== Problem requirements ==
Could you print the listing again exactly, omitting the pictures?

== Given records ==
· · · · · · ·
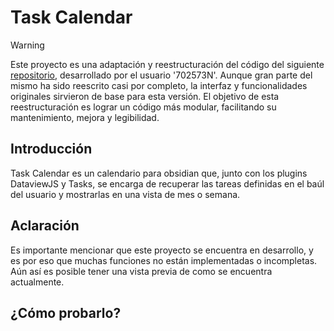 # Task Calendar

> [!WARNING]
> Este proyecto es una adaptación y reestructuración del código del siguiente [repositorio](https://github.com/702573N/Obsidian-Tasks-Calendar?tab=readme-ov-file), desarrollado por el usuario '702573N'.
> Aunque gran parte del mismo ha sido reescrito casi por completo, la interfaz y funcionalidades originales sirvieron de base para esta versión.
> El objetivo de esta reestructuración es lograr un código más modular, facilitando su mantenimiento, mejora y legibilidad.

## Introducción

Task Calendar es un calendario para obsidian que, junto con los plugins DataviewJS y Tasks, se encarga de recuperar las tareas definidas en el baúl del usuario y mostrarlas en una vista de mes o semana.

## Aclaración

Es importante mencionar que este proyecto se encuentra en desarrollo, y es por eso que muchas funciones no están implementadas o incompletas. Aún así es posible tener una vista previa de como se encuentra actualmente.

## ¿Cómo probarlo?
· · · · · · ·
== Answer to this task ==
 # Task Calendar

> [!WARNING]
> Este proyecto es una adaptación y reestructuración del código del siguiente [repositorio](https://github.com/702573N/Obsidian-Tasks-Calendar?tab=readme-ov-file), desarrollado por el usuario '702573N'.
> Aunque gran parte del mismo ha sido reescrito casi por completo, la interfaz y funcionalidades originales sirvieron de base para esta versión.
> El objetivo de esta reestructuración es lograr un código más modular, facilitando su mantenimiento, mejora y legibilidad.

## Introducción

Task Calendar es un calendario para obsidian que, junto con los plugins DataviewJS y Tasks, se encarga de recuperar las tareas definidas en el baúl del usuario y mostrarlas en una vista de mes o semana.

## Aclaración

Es importante mencionar que este proyecto se encuentra en desarrollo, y es por eso que muchas funciones no están implementadas o incompletas. Aún así es posible tener una vista previa de como se encuentra actualmente.

## ¿Cómo probarlo?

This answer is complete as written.